Try using a 1K pull down from the gate to ground on your MOSFET's. I have found that sometimes they get a little flaky with PWM and the 1K seems to make a huge difference.
Try using a 1K pull down from the gate to ground on your MOSFET's. I have found that sometimes they get a little flaky with PWM and the 1K seems to make a huge difference.
Ya did put some 1K's on and found the same thing, that it all worked perfectly. I should've come back to this post with that. Strange that I haven't seen any mention of doing that anywhere else.
I don't know for sure,
since i changed my computer I should digg out the old schematics somewhere. But I'm pretty sure that there where pulldown resistors in my design. It's never a good thing to leave the pics pin floating in mid air, which will always cause weird results.
This being said, does anyone think it's feasable to design a RGB christmas light with 50 channels from one PIC controller, prefferably 16C class? I don't think it can be done. Last year with the 8 channel set-up, it was already clear that the switching between the colours was getting a bit iffy to say the least, colours bleeded a bit from one transistion to another when working with 2 or more colours at the same time.

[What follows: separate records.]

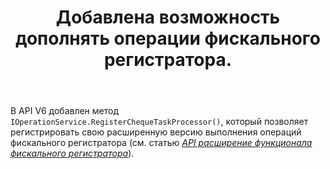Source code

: ﻿---
title: Добавлена возможность дополнять операции фискального регистратора. 
layout: default
---
В API V6 добавлен метод `IOperationService.RegisterChequeTaskProcessor()`, который позволяет регистрировать свою расширенную версию выполнения операций фискального регистратора (см. статью [*API расширение функционала фискального регистратора*](ChequeTaskProcessor.html "Расширение функционала фискального регистратора")).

I would use decimal counters to go down the row of leds, but I don't think it could be switched fast enough to at least have a flicker-free view.

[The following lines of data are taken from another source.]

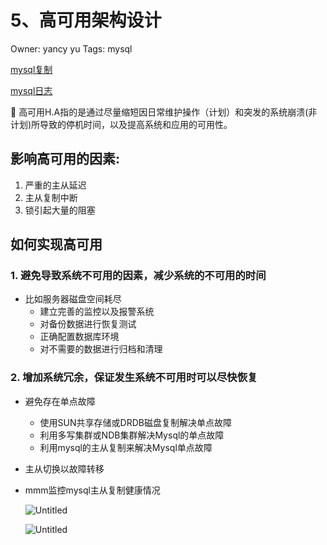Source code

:# 5、高可用架构设计

Owner: yancy yu
Tags: mysql

[mysql复制](mysql复制.md)

[mysql日志](mysql日志.md)

<aside>
🚀 高可用H.A指的是通过尽量缩短因日常维护操作（计划）和突发的系统崩溃(非计划)所导致的停机时间，以及提高系统和应用的可用性。

</aside>

## 影响高可用的因素:

1. 严重的主从延迟
2. 主从复制中断
3. 锁引起大量的阻塞

## 如何实现高可用

### 1. 避免导致系统不可用的因素，减少系统的不可用的时间

- 比如服务器磁盘空间耗尽
    - 建立完善的监控以及报警系统
    - 对备份数据进行恢复测试
    - 正确配置数据库环境
    - 对不需要的数据进行归档和清理

### 2. 增加系统冗余，保证发生系统不可用时可以尽快恢复

- 避免存在单点故障
    - 使用SUN共享存储或DRDB磁盘复制解决单点故障
    - 利用多写集群或NDB集群解决Mysql的单点故障
    - 利用mysql的主从复制来解决Mysql单点故障
- 主从切换以故障转移
- mmm监控mysql主从复制健康情况
    
    ![Untitled](Untitled%201.png)
    
    ![Untitled](Untitled%202.png)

It was programmed like this:
set pwm for red - green - blue
turn on all used channels
wait a few msec
turn off all channels
set pwm for red - green - blue
turn on all used channels
wait a few msec
turn off all channels
etc...
When I wanted one out of two leds to be red and the other ones blue, I ended up with a light shade of blue and a shade of pink, which made me think the PWM channels didn't ramp down fast enough or something.